[Stored dataset items]
╔══
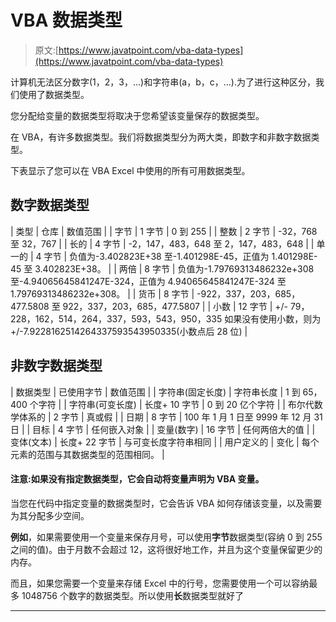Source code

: # VBA 数据类型

> 原文:[https://www.javatpoint.com/vba-data-types](https://www.javatpoint.com/vba-data-types)

计算机无法区分数字(1，2，3，...)和字符串(a，b，c，...).为了进行这种区分，我们使用了数据类型。

您分配给变量的数据类型将取决于您希望该变量保存的数据类型。

在 VBA，有许多数据类型。我们将数据类型分为两大类，即数字和非数字数据类型。

下表显示了您可以在 VBA Excel 中使用的所有可用数据类型。

## 数字数据类型

| 类型 | 仓库 | 数值范围 |
| 字节 | 1 字节 | 0 到 255 |
| 整数 | 2 字节 | -32，768 至 32，767 |
| 长的 | 4 字节 | -2，147，483，648 至 2，147，483，648 |
| 单一的 | 4 字节 | 负值为-3.402823E+38 至-1.401298E-45，正值为 1.401298E-45 至 3.402823E+38。 |
| 两倍 | 8 字节 | 负值为-1.79769313486232e+308 至-4.94065645841247E-324，正值为 4.94065645841247E-324 至 1.79769313486232e+308。 |
| 货币 | 8 字节 | -922，337，203，685，477.5808 至 922，337，203，685，477.5807 |
| 小数 | 12 字节 | +/- 79，228，162，514，264，337，593，543，950，335 如果没有使用小数，则为+/-7.9228162514264337593543950335(小数点后 28 位) |

## 非数字数据类型

| 数据类型 | 已使用字节 | 数值范围 |
| 字符串(固定长度) | 字符串长度 | 1 到 65，400 个字符 |
| 字符串(可变长度) | 长度+ 10 字节 | 0 到 20 亿个字符 |
| 布尔代数学体系的 | 2 字节 | 真或假 |
| 日期 | 8 字节 | 100 年 1 月 1 日至 9999 年 12 月 31 日 |
| 目标 | 4 字节 | 任何嵌入对象 |
| 变量(数字) | 16 字节 | 任何两倍大的值 |
| 变体(文本) | 长度+ 22 字节 | 与可变长度字符串相同 |
| 用户定义的 | 变化 | 每个元素的范围与其数据类型的范围相同。 |

#### 注意:如果没有指定数据类型，它会自动将变量声明为 VBA 变量。

当您在代码中指定变量的数据类型时，它会告诉 VBA 如何存储该变量，以及需要为其分配多少空间。

**例如**，如果需要使用一个变量来保存月号，可以使用**字节**数据类型(容纳 0 到 255 之间的值)。由于月数不会超过 12，这将很好地工作，并且为这个变量保留更少的内存。

而且，如果您需要一个变量来存储 Excel 中的行号，您需要使用一个可以容纳最多 1048756 个数字的数据类型。所以使用**长**数据类型就好了

* * *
╚══
**What needs to be done:**
In the entries above, find each line with the string "Excel" and copy it.

**Task solution:**
下表显示了您可以在 VBA Excel 中使用的所有可用数据类型。
而且，如果您需要一个变量来存储 Excel 中的行号，您需要使用一个可以容纳最多 1048756 个数字的数据类型。所以使用**长**数据类型就好了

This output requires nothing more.